L'ATTACHEMENT
Une œuvre sensible et bouleversante
Sandra, libraire quinquagénaire, accepte un peu à contre cœur de prendre chez elle le fils d’un jeune couple de voisins de palier, dont la femme vient de perdre les eaux. Tard le soir, le père, Alex, vient frapper à la porte en pleurs, pour récupérer Elliot. Comprenant tout de suite que la mère est décédée en couche, Sandra propose de le garder pour la nuit. Le lendemain, Elliot découvre sa petite sœur, Lucille, un jour…

Nouveau film de Carine Tardieu ("Du Vent dans mes mollets", "La Tête de maman"), "L’Attachement", passé par la section Orizzonti du dernier Festival de Venise, est un petit joyau de sensibilité et d’émotion retenue. C’est en effet avec un immense tact que l’autrice adapte le roman L’intimité d'Alice Ferney (2020), avec deux coscénaristes, et aborde la relation entre un garçon ayant perdu sa mère, Elliot, et la voisine d’en face, Sandra, compréhensive et un peu désarçonnée par l’intérêt que lui porte l’enfant, trouvant auprès d’elle une sorte de mère de substitution. Elle fait d’ailleurs du personnage d’Elliot, formidablement incarné par le parfaitement casté César Botti, un garçon à la fois intelligent, ayant de la répartie ou des avis tranchés (en voyant sa sœur il affirme avec aplomb : « elle est moche ») et capable de poser des questions. C’est ainsi par lui que l’on apprend qu'Alex n’est pas son père (« sauf que je suis pas son enfant »).

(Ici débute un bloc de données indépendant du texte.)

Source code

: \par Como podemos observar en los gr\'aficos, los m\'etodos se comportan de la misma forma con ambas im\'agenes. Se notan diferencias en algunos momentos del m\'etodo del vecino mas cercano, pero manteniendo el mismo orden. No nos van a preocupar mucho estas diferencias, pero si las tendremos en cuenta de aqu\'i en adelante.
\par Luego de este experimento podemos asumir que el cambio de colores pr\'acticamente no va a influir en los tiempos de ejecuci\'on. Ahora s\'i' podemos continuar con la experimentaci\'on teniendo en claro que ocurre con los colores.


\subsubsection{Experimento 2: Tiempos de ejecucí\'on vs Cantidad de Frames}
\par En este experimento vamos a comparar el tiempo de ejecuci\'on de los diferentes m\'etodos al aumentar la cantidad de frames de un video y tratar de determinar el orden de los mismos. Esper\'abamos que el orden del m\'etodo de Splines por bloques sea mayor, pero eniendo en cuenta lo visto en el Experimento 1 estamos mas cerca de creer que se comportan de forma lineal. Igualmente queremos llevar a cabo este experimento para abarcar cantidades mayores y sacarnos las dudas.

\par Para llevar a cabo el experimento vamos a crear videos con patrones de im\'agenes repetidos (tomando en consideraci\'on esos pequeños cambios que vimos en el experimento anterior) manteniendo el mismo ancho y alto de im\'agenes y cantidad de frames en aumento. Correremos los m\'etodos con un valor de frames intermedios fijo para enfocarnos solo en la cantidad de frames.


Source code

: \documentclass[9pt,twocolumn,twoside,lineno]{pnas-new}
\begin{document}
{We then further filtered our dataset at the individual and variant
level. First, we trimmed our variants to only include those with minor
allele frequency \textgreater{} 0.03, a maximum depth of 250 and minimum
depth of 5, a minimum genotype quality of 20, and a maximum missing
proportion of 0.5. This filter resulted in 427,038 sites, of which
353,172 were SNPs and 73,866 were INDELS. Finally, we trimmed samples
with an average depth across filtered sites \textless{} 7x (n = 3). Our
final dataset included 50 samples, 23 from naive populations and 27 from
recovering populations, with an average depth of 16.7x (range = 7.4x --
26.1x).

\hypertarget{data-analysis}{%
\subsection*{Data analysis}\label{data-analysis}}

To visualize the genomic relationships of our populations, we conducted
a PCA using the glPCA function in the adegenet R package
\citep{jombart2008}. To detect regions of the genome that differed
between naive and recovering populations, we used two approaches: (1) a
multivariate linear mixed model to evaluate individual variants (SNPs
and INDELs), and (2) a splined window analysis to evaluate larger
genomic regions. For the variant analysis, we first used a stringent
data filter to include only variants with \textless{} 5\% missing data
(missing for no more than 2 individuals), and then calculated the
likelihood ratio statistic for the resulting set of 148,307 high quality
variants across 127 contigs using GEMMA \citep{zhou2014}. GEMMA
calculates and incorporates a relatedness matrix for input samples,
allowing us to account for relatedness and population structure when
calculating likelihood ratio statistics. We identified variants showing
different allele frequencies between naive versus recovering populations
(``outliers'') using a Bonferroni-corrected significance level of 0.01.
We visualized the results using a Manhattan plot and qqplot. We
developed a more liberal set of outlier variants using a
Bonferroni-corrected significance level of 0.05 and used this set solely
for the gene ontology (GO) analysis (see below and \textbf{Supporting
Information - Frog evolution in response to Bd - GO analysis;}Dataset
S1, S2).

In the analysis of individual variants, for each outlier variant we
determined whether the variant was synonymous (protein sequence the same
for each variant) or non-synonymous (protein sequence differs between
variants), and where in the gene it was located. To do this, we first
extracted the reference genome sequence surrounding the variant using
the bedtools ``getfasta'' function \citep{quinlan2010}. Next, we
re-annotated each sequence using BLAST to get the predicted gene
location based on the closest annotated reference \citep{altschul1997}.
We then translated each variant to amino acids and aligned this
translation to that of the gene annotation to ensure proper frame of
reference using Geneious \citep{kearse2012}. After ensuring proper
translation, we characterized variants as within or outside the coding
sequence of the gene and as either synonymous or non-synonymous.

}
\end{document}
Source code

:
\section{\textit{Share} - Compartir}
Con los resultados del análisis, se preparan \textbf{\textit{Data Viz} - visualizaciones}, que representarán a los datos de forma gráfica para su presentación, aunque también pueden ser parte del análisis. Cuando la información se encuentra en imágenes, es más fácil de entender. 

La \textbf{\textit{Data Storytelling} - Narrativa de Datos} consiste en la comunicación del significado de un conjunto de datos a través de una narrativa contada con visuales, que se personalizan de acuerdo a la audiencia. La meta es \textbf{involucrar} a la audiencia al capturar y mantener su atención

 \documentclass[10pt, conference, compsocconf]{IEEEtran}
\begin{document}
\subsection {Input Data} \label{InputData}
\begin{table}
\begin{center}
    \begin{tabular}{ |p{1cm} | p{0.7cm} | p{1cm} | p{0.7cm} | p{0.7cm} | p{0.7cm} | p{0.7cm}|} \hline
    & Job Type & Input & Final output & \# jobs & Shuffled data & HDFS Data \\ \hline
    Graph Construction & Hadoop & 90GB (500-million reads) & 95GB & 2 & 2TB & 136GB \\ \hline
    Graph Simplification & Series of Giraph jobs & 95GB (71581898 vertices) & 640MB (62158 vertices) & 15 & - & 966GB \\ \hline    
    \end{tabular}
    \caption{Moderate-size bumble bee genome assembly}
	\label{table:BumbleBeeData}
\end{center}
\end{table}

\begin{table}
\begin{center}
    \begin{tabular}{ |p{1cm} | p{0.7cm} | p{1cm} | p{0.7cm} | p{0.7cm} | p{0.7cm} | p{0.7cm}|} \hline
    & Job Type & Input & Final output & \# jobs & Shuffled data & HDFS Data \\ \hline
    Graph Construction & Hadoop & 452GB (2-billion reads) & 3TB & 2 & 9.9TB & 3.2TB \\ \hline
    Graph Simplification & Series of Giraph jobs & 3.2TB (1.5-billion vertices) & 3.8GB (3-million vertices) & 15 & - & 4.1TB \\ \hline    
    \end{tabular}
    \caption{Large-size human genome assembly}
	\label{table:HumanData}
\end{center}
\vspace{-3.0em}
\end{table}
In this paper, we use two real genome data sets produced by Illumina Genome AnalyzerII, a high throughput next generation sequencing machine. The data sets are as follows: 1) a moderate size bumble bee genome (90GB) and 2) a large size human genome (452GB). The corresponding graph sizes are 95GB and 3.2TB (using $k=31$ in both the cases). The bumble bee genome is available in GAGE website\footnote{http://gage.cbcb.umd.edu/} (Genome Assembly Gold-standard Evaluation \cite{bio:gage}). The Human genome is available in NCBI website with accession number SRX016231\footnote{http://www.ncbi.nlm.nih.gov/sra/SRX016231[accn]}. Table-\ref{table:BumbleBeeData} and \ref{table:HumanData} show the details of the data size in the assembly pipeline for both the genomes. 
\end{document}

Sur les cendres d’un couple et la tristesse d’un père un peu perdu, va naître un attachement et une potentielle histoire d’amour à laquelle la protagoniste ne veut croire, car le père pourrait l’utiliser pour « faire son deuil » et surtout parce qu'elle n’a plus l’habitude que quelqu’un s’occupe d’elle. Étalée sur les deux premières années de la vie de la petite fille (dont les différents âges servent de chapitre), "L’Attachement" est avant tout porté par une actrice au firmament de son talent : Valeria Bruni Tedeschi, à la fois réservée et tranchante dans ce personnage dont l’épaisse carapace aura bien du mal à résister à l’enchaînement des événements. Une renaissance à l’amour et au contact avec les autres accompagnée par une jolie mise en scène, qui culmine lors d’une scène de soutien entre quatre femmes, ou quelques scènes douloureuses filmées avec distance à travers une porte vitrée. On en ressort tout juste bouleversé, avec la certitude que c'est dans le lien avec les autres qui fait sens, quelles que soient les plumes qu’on doit parfois y laisser.